What this task involves:
In the entries below, find the line with "Success responses (200)" and the line with "- TranslationMatch schema". Reproduce those two lines and every line between them exactly, and nothing more.

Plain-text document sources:
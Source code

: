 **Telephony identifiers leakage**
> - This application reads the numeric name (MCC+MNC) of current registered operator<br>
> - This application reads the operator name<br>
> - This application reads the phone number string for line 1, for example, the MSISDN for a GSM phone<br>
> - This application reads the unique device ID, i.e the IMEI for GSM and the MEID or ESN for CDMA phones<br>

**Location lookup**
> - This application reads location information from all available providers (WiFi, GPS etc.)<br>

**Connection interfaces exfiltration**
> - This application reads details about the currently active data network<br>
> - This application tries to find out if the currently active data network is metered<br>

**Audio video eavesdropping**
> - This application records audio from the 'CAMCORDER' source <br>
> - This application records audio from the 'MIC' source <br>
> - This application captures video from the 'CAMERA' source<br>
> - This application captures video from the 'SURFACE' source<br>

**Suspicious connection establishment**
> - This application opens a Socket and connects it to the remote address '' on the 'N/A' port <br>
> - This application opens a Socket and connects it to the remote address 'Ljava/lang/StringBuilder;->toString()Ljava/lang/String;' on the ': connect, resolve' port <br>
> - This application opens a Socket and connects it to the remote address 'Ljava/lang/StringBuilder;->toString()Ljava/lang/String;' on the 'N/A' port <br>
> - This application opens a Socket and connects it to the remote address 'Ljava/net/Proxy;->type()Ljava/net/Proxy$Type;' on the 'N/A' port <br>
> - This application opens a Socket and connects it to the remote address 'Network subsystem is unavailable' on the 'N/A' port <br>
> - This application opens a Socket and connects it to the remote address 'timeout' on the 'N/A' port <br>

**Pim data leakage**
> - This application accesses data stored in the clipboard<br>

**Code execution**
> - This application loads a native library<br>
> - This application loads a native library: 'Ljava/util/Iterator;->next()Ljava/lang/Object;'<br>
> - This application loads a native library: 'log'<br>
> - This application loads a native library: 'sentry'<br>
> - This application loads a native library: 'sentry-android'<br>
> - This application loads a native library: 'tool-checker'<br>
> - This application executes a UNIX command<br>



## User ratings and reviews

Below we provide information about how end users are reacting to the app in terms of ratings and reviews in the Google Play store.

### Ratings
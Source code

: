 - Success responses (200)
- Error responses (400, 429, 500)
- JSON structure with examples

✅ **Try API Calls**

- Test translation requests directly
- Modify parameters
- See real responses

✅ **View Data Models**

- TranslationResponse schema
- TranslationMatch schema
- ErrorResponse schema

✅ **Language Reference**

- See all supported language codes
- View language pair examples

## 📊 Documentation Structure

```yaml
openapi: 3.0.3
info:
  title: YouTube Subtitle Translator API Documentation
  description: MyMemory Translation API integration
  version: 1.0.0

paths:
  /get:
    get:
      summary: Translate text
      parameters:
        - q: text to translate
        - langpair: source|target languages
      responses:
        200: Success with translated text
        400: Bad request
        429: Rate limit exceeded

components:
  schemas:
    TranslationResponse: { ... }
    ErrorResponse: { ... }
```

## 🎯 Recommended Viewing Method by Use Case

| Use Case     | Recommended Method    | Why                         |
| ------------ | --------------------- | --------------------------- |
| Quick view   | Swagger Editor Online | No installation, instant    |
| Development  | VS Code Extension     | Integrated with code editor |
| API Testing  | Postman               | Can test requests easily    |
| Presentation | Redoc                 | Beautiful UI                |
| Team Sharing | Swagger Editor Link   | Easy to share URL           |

Exercise output:
: - Success responses (200)
- Error responses (400, 429, 500)
- JSON structure with examples

✅ **Try API Calls**

- Test translation requests directly
- Modify parameters
- See real responses

✅ **View Data Models**

- TranslationResponse schema
- TranslationMatch schema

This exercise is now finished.